PR, male–female prevalence ratio.

ACASI, Audio Computer-Assited Self-Interviewing.

FTFI, Face-to-Face Interviewing.

* The DHS did not report prevalences for these female behaviors and therefore, the PR could not be calculated.

Discussion

We assessed the user-friendliness, privacy and truthfulness of an ACASI-based sexual behaviour survey that was administered in disadvantaged, urban communities in Cape Town, South Africa. We found that an overwhelming majority of our participants preferred ACASI on touch screen computers to other modes of inquiry and that they answered all questions truthfully, probably owing in large part to participants’ perceived ease of use and privacy.

Despite the predominately positive experience, our analysis indicates that more effort may be required to improve the user experience for certain subgroups of the South African population. For instance, respondents over the age of 40 were less likely to think ACASI was easy to use, which might explain why they were also less likely to prefer ACASI as a mode of inquiry. Indeed, others have found that older generations are often intimidated by computers [28]. These results are not surprising given that computer literacy skills are only beginning to be taught in disadvantaged communities in South Africa. Moreover, unemployed participants found ACASI methods difficult to use probably due to the lack of computer exposure from a work environment. Since these groups of people found the survey challenging, it may have affected their recall of information due to the additional cognitive strain of navigating ACASI [13].

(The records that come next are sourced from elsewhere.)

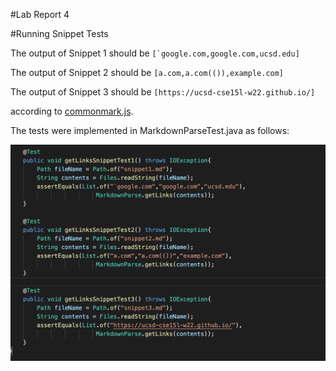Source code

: #Lab Report 4

#Running Snippet Tests

The output of Snippet 1 should be ```[`google.com,google.com,ucsd.edu]```

The output of Snippet 2 should be ```[a.com,a.com(()),example.com]```

The output of Snippet 3 should be ```[https://ucsd-cse15l-w22.github.io/]```

according to [commonmark.js](https://spec.commonmark.org/dingus/).

The tests were implemented in MarkdownParseTest.java as follows:

![SnippetTests](SnippetTests.png)
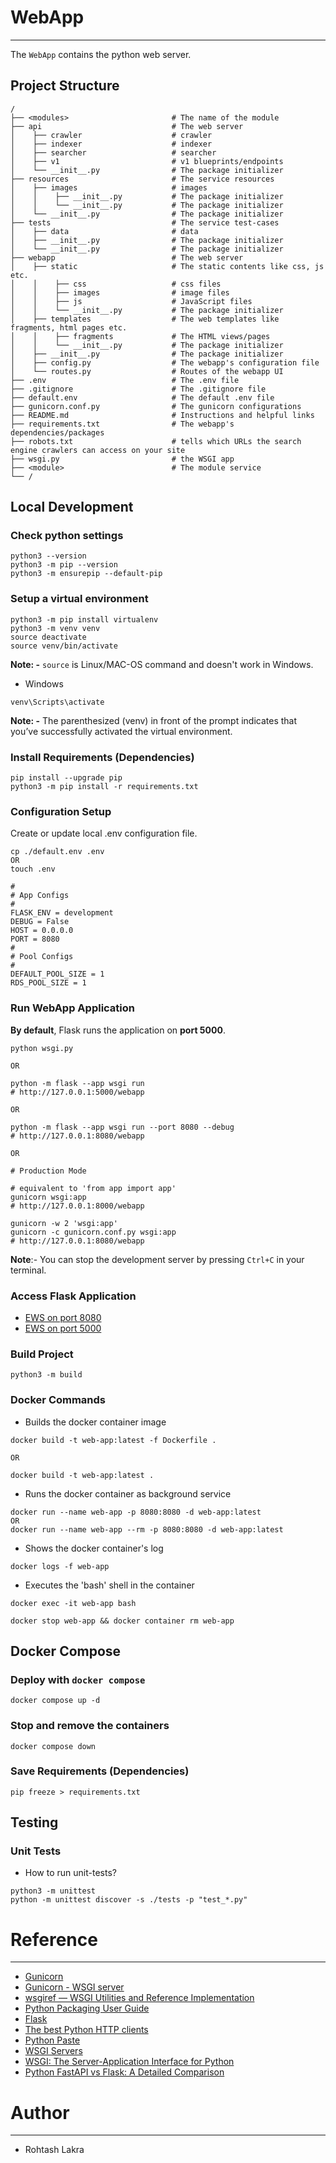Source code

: # WebApp

---

The ```WebApp``` contains the python web server.


## Project Structure

```
/
├── <modules>                       # The name of the module
├── api                             # The web server
│    ├── crawler                    # crawler
│    ├── indexer                    # indexer
│    ├── searcher                   # searcher
│    ├── v1                         # v1 blueprints/endpoints
│    └── __init__.py                # The package initializer
├── resources                       # The service resources
│    ├── images                     # images
│    │    ├── __init__.py           # The package initializer
│    │    └── __init__.py           # The package initializer
│    └── __init__.py                # The package initializer
├── tests                           # The service test-cases
│    ├── data                       # data
│    ├── __init__.py                # The package initializer
│    └── __init__.py                # The package initializer
├── webapp                          # The web server
│    ├── static                     # The static contents like css, js etc.
│    │    ├── css                   # css files
│    │    ├── images                # image files
│    │    ├── js                    # JavaScript files
│    │    └── __init__.py           # The package initializer
│    ├── templates                  # The web templates like fragments, html pages etc.
│    │    ├── fragments             # The HTML views/pages
│    │    └── __init__.py           # The package initializer
│    ├── __init__.py                # The package initializer
│    ├── config.py                  # The webapp's configuration file
│    └── routes.py                  # Routes of the webapp UI
├── .env                            # The .env file
├── .gitignore                      # The .gitignore file
├── default.env                     # The default .env file
├── gunicorn.conf.py                # The gunicorn configurations
├── README.md                       # Instructions and helpful links
├── requirements.txt                # The webapp's dependencies/packages
├── robots.txt                      # tells which URLs the search engine crawlers can access on your site
├── wsgi.py                         # the WSGI app
├── <module>                        # The module service
└── /
```

## Local Development

### Check python settings

```shell
python3 --version
python3 -m pip --version
python3 -m ensurepip --default-pip
```

### Setup a virtual environment

```
python3 -m pip install virtualenv
python3 -m venv venv
source deactivate
source venv/bin/activate
```

**Note: -**
```source``` is Linux/MAC-OS command and doesn't work in Windows.

- Windows

```shell
venv\Scripts\activate
```

**Note: -**
The parenthesized (venv) in front of the prompt indicates that you’ve successfully activated the virtual environment.

### Install Requirements (Dependencies)

```
pip install --upgrade pip
python3 -m pip install -r requirements.txt
```

### Configuration Setup

Create or update local .env configuration file.

```shell
cp ./default.env .env
OR
touch .env

#
# App Configs
#
FLASK_ENV = development
DEBUG = False
HOST = 0.0.0.0
PORT = 8080
#
# Pool Configs
#
DEFAULT_POOL_SIZE = 1
RDS_POOL_SIZE = 1
```

### Run WebApp Application

**By default**, Flask runs the application on **port 5000**.

```shell
python wsgi.py

OR

python -m flask --app wsgi run
# http://127.0.0.1:5000/webapp

OR

python -m flask --app wsgi run --port 8080 --debug
# http://127.0.0.1:8080/webapp

OR

# Production Mode

# equivalent to 'from app import app'
gunicorn wsgi:app
# http://127.0.0.1:8000/webapp

gunicorn -w 2 'wsgi:app'
gunicorn -c gunicorn.conf.py wsgi:app
# http://127.0.0.1:8080/webapp
```

**Note**:- You can stop the development server by pressing ```Ctrl+C``` in your terminal.

### Access Flask Application

- [EWS on port 8080](http://127.0.0.1:8080/posts)
- [EWS on port 5000](http://127.0.0.1:5000/posts)

### Build Project
```shell
python3 -m build
```

### Docker Commands

- Builds the docker container image
```shell
docker build -t web-app:latest -f Dockerfile .

OR

docker build -t web-app:latest .
```

- Runs the docker container as background service
```shell
docker run --name web-app -p 8080:8080 -d web-app:latest
OR
docker run --name web-app --rm -p 8080:8080 -d web-app:latest
```

- Shows the docker container's log
```shell
docker logs -f web-app
```

- Executes the 'bash' shell in the container
```shell
docker exec -it web-app bash
```

```shell
docker stop web-app && docker container rm web-app
```

## Docker Compose

### Deploy with ```docker compose```
```shell
docker compose up -d
```

### Stop and remove the containers
```shell
docker compose down
```

### Save Requirements (Dependencies)
```shell
pip freeze > requirements.txt
```

## Testing

### Unit Tests

- How to run unit-tests?

```shell
python3 -m unittest
python -m unittest discover -s ./tests -p "test_*.py"
```


# Reference

---

- [Gunicorn](https://flask.palletsprojects.com/en/3.0.x/deploying/gunicorn/)
- [Gunicorn - WSGI server](https://docs.gunicorn.org/en/latest/index.html)
- [wsgiref — WSGI Utilities and Reference Implementation](https://docs.python.org/3/library/wsgiref.html)
- [Python Packaging User Guide](https://packaging.python.org/en/latest/)
- [Flask](https://flask.palletsprojects.com/en/3.0.x/)
- [The best Python HTTP clients](https://www.scrapingbee.com/blog/best-python-http-clients/)
- [Python Paste](https://pythonpaste.readthedocs.io/en/latest/index.html)
- [WSGI Servers](https://www.fullstackpython.com/wsgi-servers.html)
- [WSGI: The Server-Application Interface for Python](https://www.toptal.com/python/pythons-wsgi-server-application-interface)
- [Python FastAPI vs Flask: A Detailed Comparison](https://www.turing.com/kb/fastapi-vs-flask-a-detailed-comparison)



# Author

---

- Rohtash Lakra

We also found that coloured participants were less likely to find our methods private. We suspect the reason for this is that a plurality of the coloured participants in our survey belonged to the oldest age group. McCallum and Peterson postulate that younger generations may find it more socially acceptable to share sensitive information due to changing views of privacy in the new technology age [13]. In fact, among Cape Town youth, there is a high use of mobile internet for instant messaging, digital media, and social networking [29], making their standards for privacy different from older generations. It should also be noted that in the multivariate analysis, adjusting for all of the potential predictors, the predictors did not change, only the size of the effects.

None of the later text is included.